*** Block opens ***
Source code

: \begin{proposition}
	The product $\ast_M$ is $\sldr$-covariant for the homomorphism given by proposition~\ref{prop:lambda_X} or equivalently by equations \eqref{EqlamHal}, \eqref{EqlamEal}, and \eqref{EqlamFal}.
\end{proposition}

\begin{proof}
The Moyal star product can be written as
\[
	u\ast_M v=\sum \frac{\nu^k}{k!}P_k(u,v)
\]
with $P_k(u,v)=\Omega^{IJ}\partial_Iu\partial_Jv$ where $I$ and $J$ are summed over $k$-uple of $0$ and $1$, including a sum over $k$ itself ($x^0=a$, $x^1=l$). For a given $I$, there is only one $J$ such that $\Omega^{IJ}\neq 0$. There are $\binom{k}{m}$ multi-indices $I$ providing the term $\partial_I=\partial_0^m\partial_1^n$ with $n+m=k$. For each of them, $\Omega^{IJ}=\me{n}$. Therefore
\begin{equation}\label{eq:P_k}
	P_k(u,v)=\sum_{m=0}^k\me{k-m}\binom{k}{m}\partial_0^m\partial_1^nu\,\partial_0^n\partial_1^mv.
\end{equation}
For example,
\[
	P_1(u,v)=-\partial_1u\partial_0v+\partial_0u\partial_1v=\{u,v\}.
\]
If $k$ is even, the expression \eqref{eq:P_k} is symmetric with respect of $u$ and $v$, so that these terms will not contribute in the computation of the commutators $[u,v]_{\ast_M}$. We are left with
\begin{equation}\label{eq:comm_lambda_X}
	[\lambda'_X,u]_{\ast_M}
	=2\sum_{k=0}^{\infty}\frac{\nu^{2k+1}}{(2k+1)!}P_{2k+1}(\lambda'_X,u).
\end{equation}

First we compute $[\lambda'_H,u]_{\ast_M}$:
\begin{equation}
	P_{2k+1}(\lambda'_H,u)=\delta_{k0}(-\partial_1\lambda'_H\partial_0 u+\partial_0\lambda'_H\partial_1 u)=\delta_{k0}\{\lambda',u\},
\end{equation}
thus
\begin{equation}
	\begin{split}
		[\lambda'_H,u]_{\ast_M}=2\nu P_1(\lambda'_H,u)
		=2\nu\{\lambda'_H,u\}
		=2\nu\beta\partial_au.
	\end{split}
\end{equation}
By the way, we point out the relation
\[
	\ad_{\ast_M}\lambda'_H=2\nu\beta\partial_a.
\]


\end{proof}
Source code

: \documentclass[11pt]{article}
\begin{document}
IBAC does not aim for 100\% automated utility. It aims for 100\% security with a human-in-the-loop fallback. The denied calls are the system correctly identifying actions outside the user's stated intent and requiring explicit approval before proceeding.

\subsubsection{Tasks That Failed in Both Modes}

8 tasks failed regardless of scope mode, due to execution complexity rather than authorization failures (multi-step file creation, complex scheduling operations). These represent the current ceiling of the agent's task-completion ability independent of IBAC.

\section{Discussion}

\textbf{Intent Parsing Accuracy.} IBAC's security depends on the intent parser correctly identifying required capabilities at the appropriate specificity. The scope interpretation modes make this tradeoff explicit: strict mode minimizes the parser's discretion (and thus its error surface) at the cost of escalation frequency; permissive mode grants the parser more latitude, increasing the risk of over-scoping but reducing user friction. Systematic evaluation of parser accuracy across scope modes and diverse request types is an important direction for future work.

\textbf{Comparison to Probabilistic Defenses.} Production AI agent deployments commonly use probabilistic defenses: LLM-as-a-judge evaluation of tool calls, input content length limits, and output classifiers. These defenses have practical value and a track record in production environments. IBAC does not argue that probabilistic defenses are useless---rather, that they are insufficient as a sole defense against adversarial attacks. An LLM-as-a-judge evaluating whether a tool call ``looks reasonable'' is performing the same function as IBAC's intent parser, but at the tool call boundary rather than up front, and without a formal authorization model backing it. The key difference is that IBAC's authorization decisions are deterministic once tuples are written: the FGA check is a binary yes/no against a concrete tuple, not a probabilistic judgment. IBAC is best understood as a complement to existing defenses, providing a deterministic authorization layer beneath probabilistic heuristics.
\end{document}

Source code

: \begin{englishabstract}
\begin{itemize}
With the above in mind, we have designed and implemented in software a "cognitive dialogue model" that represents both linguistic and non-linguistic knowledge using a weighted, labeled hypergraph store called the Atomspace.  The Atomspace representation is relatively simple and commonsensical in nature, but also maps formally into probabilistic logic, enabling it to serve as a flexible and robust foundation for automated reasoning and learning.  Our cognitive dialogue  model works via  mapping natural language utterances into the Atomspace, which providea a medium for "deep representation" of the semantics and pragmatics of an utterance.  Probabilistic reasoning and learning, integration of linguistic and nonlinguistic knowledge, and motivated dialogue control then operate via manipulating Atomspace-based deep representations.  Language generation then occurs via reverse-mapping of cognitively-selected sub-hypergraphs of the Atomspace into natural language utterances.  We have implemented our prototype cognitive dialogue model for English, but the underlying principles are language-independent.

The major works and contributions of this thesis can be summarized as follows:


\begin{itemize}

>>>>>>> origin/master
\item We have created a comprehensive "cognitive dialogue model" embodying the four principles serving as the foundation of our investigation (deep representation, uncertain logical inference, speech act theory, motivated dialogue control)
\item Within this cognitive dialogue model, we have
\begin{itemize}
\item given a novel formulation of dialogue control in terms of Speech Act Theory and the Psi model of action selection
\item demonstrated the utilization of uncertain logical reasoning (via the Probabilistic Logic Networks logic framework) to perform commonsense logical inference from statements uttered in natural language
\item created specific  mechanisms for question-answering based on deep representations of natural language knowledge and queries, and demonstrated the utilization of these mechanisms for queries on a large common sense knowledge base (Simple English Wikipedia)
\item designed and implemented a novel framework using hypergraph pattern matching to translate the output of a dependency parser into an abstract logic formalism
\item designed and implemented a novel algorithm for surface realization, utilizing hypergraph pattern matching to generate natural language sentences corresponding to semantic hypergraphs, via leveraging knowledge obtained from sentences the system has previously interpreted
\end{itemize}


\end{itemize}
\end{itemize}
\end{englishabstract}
*** Block closes ***
**Task brief**
Look through the entries above; copy each line where the string "authorization" appears.

**Written solution**
8 tasks failed regardless of scope mode, due to execution complexity rather than authorization failures (multi-step file creation, complex scheduling operations). These represent the current ceiling of the agent's task-completion ability independent of IBAC.
\textbf{Comparison to Probabilistic Defenses.} Production AI agent deployments commonly use probabilistic defenses: LLM-as-a-judge evaluation of tool calls, input content length limits, and output classifiers. These defenses have practical value and a track record in production environments. IBAC does not argue that probabilistic defenses are useless---rather, that they are insufficient as a sole defense against adversarial attacks. An LLM-as-a-judge evaluating whether a tool call ``looks reasonable'' is performing the same function as IBAC's intent parser, but at the tool call boundary rather than up front, and without a formal authorization model backing it. The key difference is that IBAC's authorization decisions are deterministic once tuples are written: the FGA check is a binary yes/no against a concrete tuple, not a probabilistic judgment. IBAC is best understood as a complement to existing defenses, providing a deterministic authorization layer beneath probabilistic heuristics.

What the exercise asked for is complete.